**Exercise:** Using the data below, return all lines in which "Joining" appears.
BEGIN
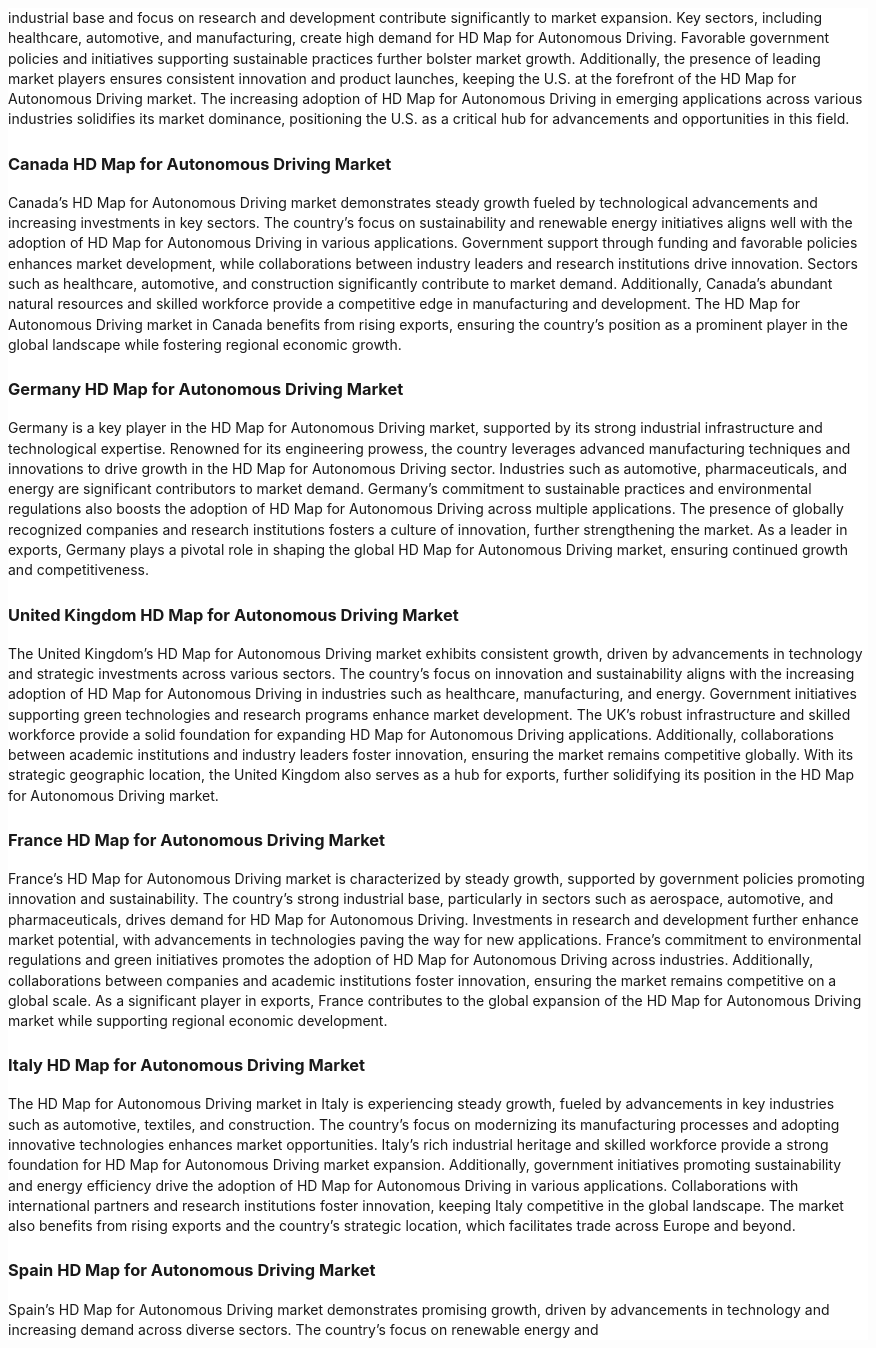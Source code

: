 industrial base and focus on research and development contribute significantly to market expansion. Key sectors, including healthcare, automotive, and manufacturing, create high demand for HD Map for Autonomous Driving. Favorable government policies and initiatives supporting sustainable practices further bolster market growth. Additionally, the presence of leading market players ensures consistent innovation and product launches, keeping the U.S. at the forefront of the HD Map for Autonomous Driving market. The increasing adoption of HD Map for Autonomous Driving in emerging applications across various industries solidifies its market dominance, positioning the U.S. as a critical hub for advancements and opportunities in this field.</p><h3>Canada HD Map for Autonomous Driving Market</h3><p>Canada&rsquo;s HD Map for Autonomous Driving market demonstrates steady growth fueled by technological advancements and increasing investments in key sectors. The country&rsquo;s focus on sustainability and renewable energy initiatives aligns well with the adoption of HD Map for Autonomous Driving in various applications. Government support through funding and favorable policies enhances market development, while collaborations between industry leaders and research institutions drive innovation. Sectors such as healthcare, automotive, and construction significantly contribute to market demand. Additionally, Canada&rsquo;s abundant natural resources and skilled workforce provide a competitive edge in manufacturing and development. The HD Map for Autonomous Driving market in Canada benefits from rising exports, ensuring the country&rsquo;s position as a prominent player in the global landscape while fostering regional economic growth.</p><h3>Germany HD Map for Autonomous Driving Market</h3><p>Germany is a key player in the HD Map for Autonomous Driving market, supported by its strong industrial infrastructure and technological expertise. Renowned for its engineering prowess, the country leverages advanced manufacturing techniques and innovations to drive growth in the HD Map for Autonomous Driving sector. Industries such as automotive, pharmaceuticals, and energy are significant contributors to market demand. Germany&rsquo;s commitment to sustainable practices and environmental regulations also boosts the adoption of HD Map for Autonomous Driving across multiple applications. The presence of globally recognized companies and research institutions fosters a culture of innovation, further strengthening the market. As a leader in exports, Germany plays a pivotal role in shaping the global HD Map for Autonomous Driving market, ensuring continued growth and competitiveness.</p><h3>United Kingdom HD Map for Autonomous Driving Market</h3><p>The United Kingdom&rsquo;s HD Map for Autonomous Driving market exhibits consistent growth, driven by advancements in technology and strategic investments across various sectors. The country&rsquo;s focus on innovation and sustainability aligns with the increasing adoption of HD Map for Autonomous Driving in industries such as healthcare, manufacturing, and energy. Government initiatives supporting green technologies and research programs enhance market development. The UK&rsquo;s robust infrastructure and skilled workforce provide a solid foundation for expanding HD Map for Autonomous Driving applications. Additionally, collaborations between academic institutions and industry leaders foster innovation, ensuring the market remains competitive globally. With its strategic geographic location, the United Kingdom also serves as a hub for exports, further solidifying its position in the HD Map for Autonomous Driving market.</p><h3>France HD Map for Autonomous Driving Market</h3><p>France&rsquo;s HD Map for Autonomous Driving market is characterized by steady growth, supported by government policies promoting innovation and sustainability. The country&rsquo;s strong industrial base, particularly in sectors such as aerospace, automotive, and pharmaceuticals, drives demand for HD Map for Autonomous Driving. Investments in research and development further enhance market potential, with advancements in technologies paving the way for new applications. France&rsquo;s commitment to environmental regulations and green initiatives promotes the adoption of HD Map for Autonomous Driving across industries. Additionally, collaborations between companies and academic institutions foster innovation, ensuring the market remains competitive on a global scale. As a significant player in exports, France contributes to the global expansion of the HD Map for Autonomous Driving market while supporting regional economic development.</p><h3>Italy HD Map for Autonomous Driving Market</h3><p>The HD Map for Autonomous Driving market in Italy is experiencing steady growth, fueled by advancements in key industries such as automotive, textiles, and construction. The country&rsquo;s focus on modernizing its manufacturing processes and adopting innovative technologies enhances market opportunities. Italy&rsquo;s rich industrial heritage and skilled workforce provide a strong foundation for HD Map for Autonomous Driving market expansion. Additionally, government initiatives promoting sustainability and energy efficiency drive the adoption of HD Map for Autonomous Driving in various applications. Collaborations with international partners and research institutions foster innovation, keeping Italy competitive in the global landscape. The market also benefits from rising exports and the country&rsquo;s strategic location, which facilitates trade across Europe and beyond.</p><h3>Spain HD Map for Autonomous Driving Market</h3><p>Spain&rsquo;s HD Map for Autonomous Driving market demonstrates promising growth, driven by advancements in technology and increasing demand across diverse sectors. The country&rsquo;s focus on renewable energy and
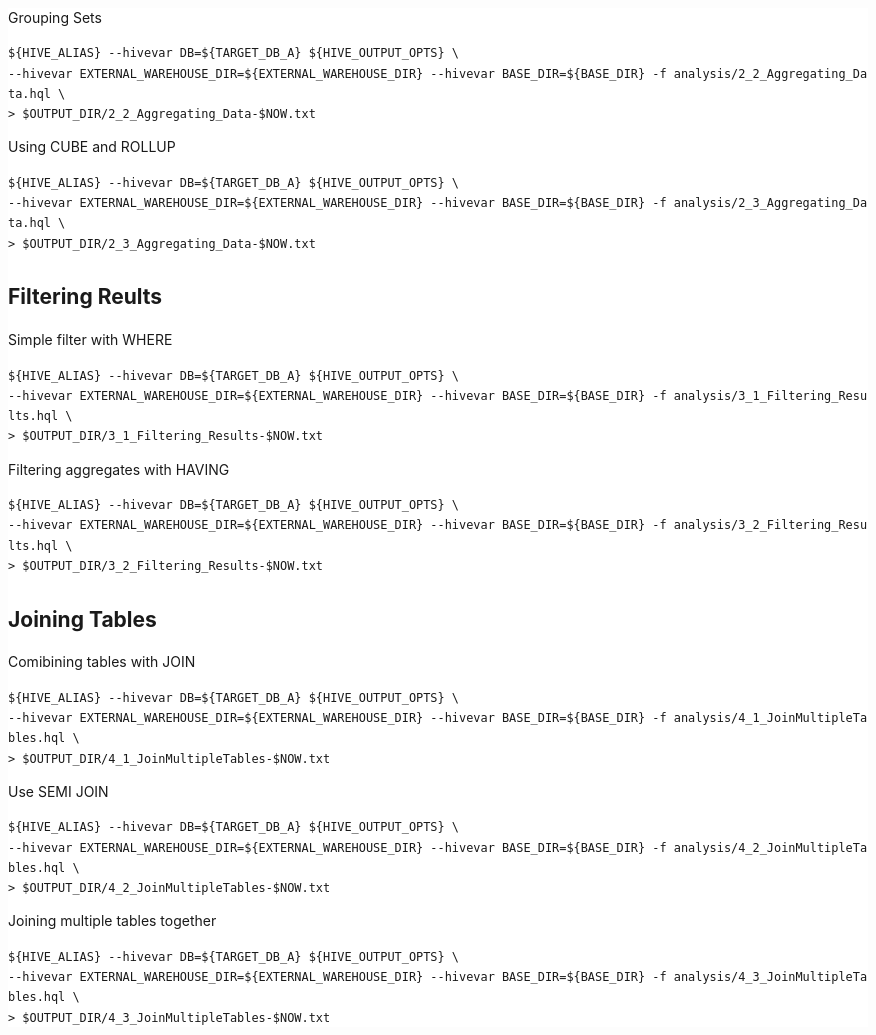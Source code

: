 Grouping Sets
```
${HIVE_ALIAS} --hivevar DB=${TARGET_DB_A} ${HIVE_OUTPUT_OPTS} \
--hivevar EXTERNAL_WAREHOUSE_DIR=${EXTERNAL_WAREHOUSE_DIR} --hivevar BASE_DIR=${BASE_DIR} -f analysis/2_2_Aggregating_Data.hql \
> $OUTPUT_DIR/2_2_Aggregating_Data-$NOW.txt
```

Using CUBE and ROLLUP
```
${HIVE_ALIAS} --hivevar DB=${TARGET_DB_A} ${HIVE_OUTPUT_OPTS} \
--hivevar EXTERNAL_WAREHOUSE_DIR=${EXTERNAL_WAREHOUSE_DIR} --hivevar BASE_DIR=${BASE_DIR} -f analysis/2_3_Aggregating_Data.hql \
> $OUTPUT_DIR/2_3_Aggregating_Data-$NOW.txt
```


## Filtering Reults

Simple filter with WHERE
```
${HIVE_ALIAS} --hivevar DB=${TARGET_DB_A} ${HIVE_OUTPUT_OPTS} \
--hivevar EXTERNAL_WAREHOUSE_DIR=${EXTERNAL_WAREHOUSE_DIR} --hivevar BASE_DIR=${BASE_DIR} -f analysis/3_1_Filtering_Results.hql \
> $OUTPUT_DIR/3_1_Filtering_Results-$NOW.txt
```

Filtering aggregates with HAVING
```
${HIVE_ALIAS} --hivevar DB=${TARGET_DB_A} ${HIVE_OUTPUT_OPTS} \
--hivevar EXTERNAL_WAREHOUSE_DIR=${EXTERNAL_WAREHOUSE_DIR} --hivevar BASE_DIR=${BASE_DIR} -f analysis/3_2_Filtering_Results.hql \
> $OUTPUT_DIR/3_2_Filtering_Results-$NOW.txt
```

## Joining Tables 

Comibining tables with JOIN
```
${HIVE_ALIAS} --hivevar DB=${TARGET_DB_A} ${HIVE_OUTPUT_OPTS} \
--hivevar EXTERNAL_WAREHOUSE_DIR=${EXTERNAL_WAREHOUSE_DIR} --hivevar BASE_DIR=${BASE_DIR} -f analysis/4_1_JoinMultipleTables.hql \
> $OUTPUT_DIR/4_1_JoinMultipleTables-$NOW.txt

```

Use SEMI JOIN
```
${HIVE_ALIAS} --hivevar DB=${TARGET_DB_A} ${HIVE_OUTPUT_OPTS} \
--hivevar EXTERNAL_WAREHOUSE_DIR=${EXTERNAL_WAREHOUSE_DIR} --hivevar BASE_DIR=${BASE_DIR} -f analysis/4_2_JoinMultipleTables.hql \
> $OUTPUT_DIR/4_2_JoinMultipleTables-$NOW.txt
```

Joining multiple tables together
```
${HIVE_ALIAS} --hivevar DB=${TARGET_DB_A} ${HIVE_OUTPUT_OPTS} \
--hivevar EXTERNAL_WAREHOUSE_DIR=${EXTERNAL_WAREHOUSE_DIR} --hivevar BASE_DIR=${BASE_DIR} -f analysis/4_3_JoinMultipleTables.hql \
> $OUTPUT_DIR/4_3_JoinMultipleTables-$NOW.txt

```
END
**Answer to the problem:**
## Joining Tables 
Joining multiple tables together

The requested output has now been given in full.